**Action item:** From the data that follows, report how many lines hold the string "required", giving only the number.

**Supplied records:**

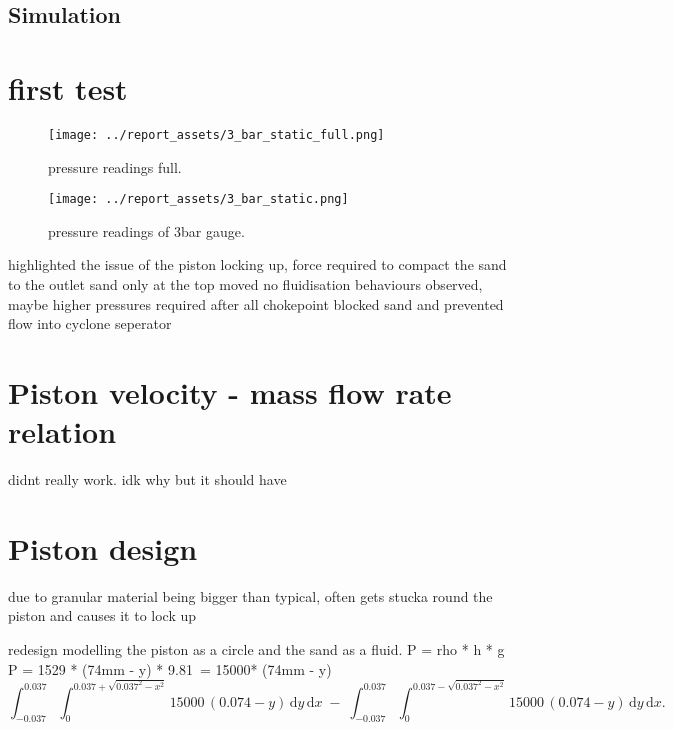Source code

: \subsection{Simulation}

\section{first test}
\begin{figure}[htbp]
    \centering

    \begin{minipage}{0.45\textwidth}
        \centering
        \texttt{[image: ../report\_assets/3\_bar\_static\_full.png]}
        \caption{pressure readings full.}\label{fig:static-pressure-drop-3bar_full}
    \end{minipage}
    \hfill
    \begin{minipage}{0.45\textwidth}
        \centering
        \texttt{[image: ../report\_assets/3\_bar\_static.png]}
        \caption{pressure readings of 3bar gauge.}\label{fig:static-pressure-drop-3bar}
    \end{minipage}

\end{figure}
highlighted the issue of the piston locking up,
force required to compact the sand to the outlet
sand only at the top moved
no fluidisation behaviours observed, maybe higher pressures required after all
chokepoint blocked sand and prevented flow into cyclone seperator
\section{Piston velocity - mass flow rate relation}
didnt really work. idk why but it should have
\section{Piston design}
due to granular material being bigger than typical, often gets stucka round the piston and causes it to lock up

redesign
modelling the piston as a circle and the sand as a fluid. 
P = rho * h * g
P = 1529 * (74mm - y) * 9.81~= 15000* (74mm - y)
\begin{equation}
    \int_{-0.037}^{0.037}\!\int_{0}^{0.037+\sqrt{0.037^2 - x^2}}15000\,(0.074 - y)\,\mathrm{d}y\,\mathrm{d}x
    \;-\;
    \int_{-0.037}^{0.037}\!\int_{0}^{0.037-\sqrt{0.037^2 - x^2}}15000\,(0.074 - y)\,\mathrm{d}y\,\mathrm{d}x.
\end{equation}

**Expected answer:** 2